EXERCISE: Pictures in the records below must be left out. Return exactly the lines from the line with "Low_beta값이 제일 클 때 : 노랑색" to the line with "Welcome to my GitHub profile! 🚀", both included.

MATERIAL SHOWN:

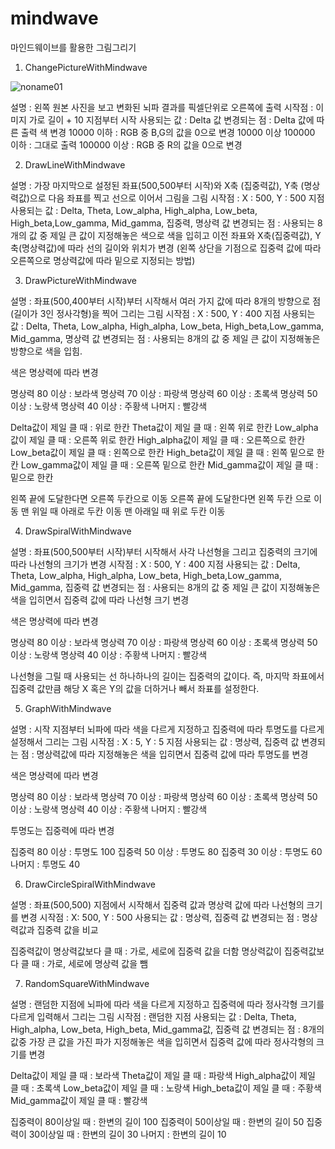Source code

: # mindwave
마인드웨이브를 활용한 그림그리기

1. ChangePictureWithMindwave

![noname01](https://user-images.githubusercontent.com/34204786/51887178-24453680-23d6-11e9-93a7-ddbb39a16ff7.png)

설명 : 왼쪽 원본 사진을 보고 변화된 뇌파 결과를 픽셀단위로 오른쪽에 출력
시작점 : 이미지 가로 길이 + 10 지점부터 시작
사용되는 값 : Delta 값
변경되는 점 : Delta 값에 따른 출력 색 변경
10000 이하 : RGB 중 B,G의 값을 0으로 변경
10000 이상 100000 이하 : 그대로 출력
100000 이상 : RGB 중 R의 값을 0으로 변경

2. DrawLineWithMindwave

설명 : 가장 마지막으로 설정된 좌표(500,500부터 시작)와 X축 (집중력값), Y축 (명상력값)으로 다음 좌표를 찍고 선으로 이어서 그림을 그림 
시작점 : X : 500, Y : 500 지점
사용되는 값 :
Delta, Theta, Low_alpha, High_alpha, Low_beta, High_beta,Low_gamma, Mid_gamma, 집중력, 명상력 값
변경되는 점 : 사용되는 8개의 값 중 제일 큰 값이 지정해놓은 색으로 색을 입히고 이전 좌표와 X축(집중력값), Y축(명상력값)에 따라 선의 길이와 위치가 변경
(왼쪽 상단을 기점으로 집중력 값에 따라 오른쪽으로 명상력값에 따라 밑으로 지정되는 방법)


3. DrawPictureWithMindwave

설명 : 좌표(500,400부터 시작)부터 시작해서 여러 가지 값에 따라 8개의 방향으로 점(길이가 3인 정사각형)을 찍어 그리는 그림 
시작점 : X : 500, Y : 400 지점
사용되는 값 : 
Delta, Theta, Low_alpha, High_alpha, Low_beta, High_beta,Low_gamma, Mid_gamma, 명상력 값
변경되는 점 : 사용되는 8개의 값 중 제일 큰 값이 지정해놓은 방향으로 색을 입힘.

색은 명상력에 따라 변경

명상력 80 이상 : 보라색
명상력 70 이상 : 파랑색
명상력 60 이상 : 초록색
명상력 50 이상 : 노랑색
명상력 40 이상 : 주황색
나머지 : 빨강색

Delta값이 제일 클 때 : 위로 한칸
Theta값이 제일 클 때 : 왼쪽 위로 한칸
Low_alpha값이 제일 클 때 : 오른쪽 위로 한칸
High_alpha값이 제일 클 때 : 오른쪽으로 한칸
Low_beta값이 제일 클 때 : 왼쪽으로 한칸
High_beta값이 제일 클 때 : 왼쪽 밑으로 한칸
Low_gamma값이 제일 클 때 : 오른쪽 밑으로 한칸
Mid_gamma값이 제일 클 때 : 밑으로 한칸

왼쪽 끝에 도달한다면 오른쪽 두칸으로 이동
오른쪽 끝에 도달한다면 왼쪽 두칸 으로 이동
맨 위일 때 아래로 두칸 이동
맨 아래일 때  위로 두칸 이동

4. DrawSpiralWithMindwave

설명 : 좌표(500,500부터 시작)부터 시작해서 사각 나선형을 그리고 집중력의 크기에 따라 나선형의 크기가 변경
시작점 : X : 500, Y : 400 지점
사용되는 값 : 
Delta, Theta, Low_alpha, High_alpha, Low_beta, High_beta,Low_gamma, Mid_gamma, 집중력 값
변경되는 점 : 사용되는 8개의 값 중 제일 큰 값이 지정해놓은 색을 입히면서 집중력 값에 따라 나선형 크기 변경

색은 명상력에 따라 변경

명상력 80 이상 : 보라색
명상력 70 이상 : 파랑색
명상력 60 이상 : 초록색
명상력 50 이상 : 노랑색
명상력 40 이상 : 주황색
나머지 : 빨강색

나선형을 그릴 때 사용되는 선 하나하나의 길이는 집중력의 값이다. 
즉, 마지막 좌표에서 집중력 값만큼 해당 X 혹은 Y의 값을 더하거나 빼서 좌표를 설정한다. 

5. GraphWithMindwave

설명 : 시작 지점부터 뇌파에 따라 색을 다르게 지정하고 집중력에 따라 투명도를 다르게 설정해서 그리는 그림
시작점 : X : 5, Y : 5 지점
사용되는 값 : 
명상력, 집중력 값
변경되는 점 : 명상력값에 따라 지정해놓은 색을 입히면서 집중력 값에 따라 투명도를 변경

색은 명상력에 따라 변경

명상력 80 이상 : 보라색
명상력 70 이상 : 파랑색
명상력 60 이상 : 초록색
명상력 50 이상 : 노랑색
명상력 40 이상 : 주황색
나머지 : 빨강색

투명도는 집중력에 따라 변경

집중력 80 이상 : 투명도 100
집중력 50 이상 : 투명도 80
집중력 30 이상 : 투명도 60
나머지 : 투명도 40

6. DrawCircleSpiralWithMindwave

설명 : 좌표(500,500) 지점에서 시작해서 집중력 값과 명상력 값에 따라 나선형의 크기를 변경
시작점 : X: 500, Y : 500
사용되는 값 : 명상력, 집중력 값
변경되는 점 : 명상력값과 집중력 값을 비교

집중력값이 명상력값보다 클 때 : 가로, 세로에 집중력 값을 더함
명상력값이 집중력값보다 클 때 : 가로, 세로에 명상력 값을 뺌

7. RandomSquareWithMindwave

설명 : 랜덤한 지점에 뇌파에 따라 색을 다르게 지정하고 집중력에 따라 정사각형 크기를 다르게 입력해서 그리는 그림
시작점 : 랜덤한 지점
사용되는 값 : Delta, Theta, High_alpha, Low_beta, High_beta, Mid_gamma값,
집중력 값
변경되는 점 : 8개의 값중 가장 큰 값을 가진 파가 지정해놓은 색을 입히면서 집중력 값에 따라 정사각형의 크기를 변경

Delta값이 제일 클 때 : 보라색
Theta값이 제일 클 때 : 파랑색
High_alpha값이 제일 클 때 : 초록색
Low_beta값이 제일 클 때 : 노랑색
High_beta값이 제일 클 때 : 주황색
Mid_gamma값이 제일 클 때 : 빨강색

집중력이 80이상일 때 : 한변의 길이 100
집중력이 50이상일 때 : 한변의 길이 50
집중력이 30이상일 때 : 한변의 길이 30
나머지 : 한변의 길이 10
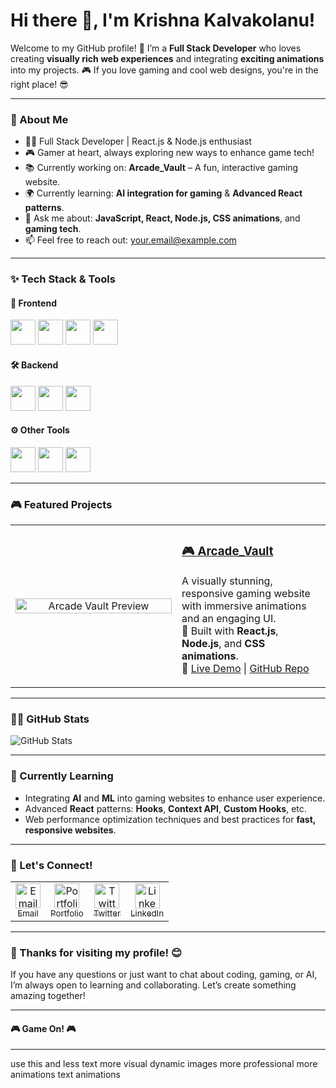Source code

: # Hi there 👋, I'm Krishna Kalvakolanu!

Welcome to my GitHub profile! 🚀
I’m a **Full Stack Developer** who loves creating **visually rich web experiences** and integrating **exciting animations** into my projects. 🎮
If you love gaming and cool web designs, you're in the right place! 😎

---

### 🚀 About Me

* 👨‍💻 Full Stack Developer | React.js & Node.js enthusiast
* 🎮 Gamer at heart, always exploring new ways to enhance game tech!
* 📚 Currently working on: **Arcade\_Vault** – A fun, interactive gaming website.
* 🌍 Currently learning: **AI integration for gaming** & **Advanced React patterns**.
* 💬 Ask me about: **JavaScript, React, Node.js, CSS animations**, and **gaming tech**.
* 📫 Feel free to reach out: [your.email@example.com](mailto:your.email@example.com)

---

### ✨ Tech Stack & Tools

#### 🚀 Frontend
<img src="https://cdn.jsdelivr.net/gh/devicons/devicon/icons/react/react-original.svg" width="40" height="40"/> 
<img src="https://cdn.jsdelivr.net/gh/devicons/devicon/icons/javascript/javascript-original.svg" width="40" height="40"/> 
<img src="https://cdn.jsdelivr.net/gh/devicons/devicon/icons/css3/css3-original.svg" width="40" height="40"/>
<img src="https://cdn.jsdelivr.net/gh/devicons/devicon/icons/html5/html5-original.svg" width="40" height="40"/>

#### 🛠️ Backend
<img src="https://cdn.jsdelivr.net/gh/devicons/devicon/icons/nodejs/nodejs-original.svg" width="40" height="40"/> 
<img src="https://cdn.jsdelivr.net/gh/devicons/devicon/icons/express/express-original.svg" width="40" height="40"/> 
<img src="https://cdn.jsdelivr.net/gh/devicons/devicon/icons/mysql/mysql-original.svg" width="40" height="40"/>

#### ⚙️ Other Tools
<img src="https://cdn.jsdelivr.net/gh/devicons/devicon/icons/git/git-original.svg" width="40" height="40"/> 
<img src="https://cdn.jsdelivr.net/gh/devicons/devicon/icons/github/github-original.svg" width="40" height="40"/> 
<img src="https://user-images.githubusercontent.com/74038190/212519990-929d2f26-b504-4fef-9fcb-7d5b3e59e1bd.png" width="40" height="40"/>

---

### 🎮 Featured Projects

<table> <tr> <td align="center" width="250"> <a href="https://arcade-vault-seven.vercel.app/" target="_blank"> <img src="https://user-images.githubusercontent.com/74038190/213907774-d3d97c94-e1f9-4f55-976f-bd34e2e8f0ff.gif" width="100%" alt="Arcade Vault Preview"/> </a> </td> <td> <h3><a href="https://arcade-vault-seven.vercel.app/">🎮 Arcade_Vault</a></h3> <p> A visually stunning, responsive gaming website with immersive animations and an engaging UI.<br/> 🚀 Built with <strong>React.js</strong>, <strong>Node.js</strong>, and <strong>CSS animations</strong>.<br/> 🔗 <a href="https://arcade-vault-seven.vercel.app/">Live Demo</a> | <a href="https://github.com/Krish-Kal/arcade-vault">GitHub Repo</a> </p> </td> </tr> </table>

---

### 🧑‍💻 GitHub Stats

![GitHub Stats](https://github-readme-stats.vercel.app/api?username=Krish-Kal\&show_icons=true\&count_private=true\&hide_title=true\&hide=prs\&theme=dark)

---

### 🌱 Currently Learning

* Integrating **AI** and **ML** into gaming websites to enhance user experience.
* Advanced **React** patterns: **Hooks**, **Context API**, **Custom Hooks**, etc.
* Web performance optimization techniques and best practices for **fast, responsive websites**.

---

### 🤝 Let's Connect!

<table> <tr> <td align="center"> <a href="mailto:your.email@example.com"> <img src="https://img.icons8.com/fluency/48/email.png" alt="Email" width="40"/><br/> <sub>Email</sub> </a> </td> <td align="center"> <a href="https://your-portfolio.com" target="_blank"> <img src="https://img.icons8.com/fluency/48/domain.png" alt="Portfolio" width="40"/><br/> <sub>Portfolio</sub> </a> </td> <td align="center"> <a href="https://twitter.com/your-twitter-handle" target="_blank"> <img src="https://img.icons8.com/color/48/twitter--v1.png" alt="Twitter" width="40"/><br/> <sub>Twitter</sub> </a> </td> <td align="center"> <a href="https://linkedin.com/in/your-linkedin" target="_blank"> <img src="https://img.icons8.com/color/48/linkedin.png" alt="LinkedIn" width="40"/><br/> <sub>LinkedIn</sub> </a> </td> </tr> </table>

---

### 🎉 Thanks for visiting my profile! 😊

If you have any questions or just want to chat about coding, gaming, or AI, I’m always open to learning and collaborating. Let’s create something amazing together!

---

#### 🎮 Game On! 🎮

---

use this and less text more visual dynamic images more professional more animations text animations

* * *

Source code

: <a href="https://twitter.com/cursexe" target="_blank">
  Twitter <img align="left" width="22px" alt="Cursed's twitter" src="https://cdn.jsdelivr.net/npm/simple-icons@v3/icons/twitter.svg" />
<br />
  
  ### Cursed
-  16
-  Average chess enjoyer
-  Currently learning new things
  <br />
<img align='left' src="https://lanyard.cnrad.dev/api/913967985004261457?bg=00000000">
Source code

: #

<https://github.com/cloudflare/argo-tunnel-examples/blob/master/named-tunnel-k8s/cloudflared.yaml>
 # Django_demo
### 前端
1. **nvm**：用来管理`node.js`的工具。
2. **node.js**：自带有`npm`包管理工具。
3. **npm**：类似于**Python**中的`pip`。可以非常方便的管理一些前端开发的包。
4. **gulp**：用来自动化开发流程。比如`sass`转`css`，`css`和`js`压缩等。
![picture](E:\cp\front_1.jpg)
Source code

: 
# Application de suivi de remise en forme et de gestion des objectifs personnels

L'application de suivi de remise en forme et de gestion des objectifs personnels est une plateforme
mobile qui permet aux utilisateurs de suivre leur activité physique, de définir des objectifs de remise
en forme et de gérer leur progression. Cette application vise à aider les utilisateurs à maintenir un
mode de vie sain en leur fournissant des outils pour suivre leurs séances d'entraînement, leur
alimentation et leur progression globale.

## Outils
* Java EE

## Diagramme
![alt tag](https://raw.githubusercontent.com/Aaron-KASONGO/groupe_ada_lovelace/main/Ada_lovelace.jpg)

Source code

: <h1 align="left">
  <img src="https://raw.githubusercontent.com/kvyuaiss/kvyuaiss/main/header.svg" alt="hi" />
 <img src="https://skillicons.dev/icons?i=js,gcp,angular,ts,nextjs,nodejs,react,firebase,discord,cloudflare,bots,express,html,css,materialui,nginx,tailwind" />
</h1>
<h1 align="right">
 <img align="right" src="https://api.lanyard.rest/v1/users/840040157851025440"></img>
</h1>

OUTPUT:
Low_beta값이 제일 클 때 : 노랑색
High_beta값이 제일 클 때 : 주황색
Mid_gamma값이 제일 클 때 : 빨강색

집중력이 80이상일 때 : 한변의 길이 100
집중력이 50이상일 때 : 한변의 길이 50
집중력이 30이상일 때 : 한변의 길이 30
나머지 : 한변의 길이 10
Source code

: # Hi there 👋, I'm Krishna Kalvakolanu!

Welcome to my GitHub profile! 🚀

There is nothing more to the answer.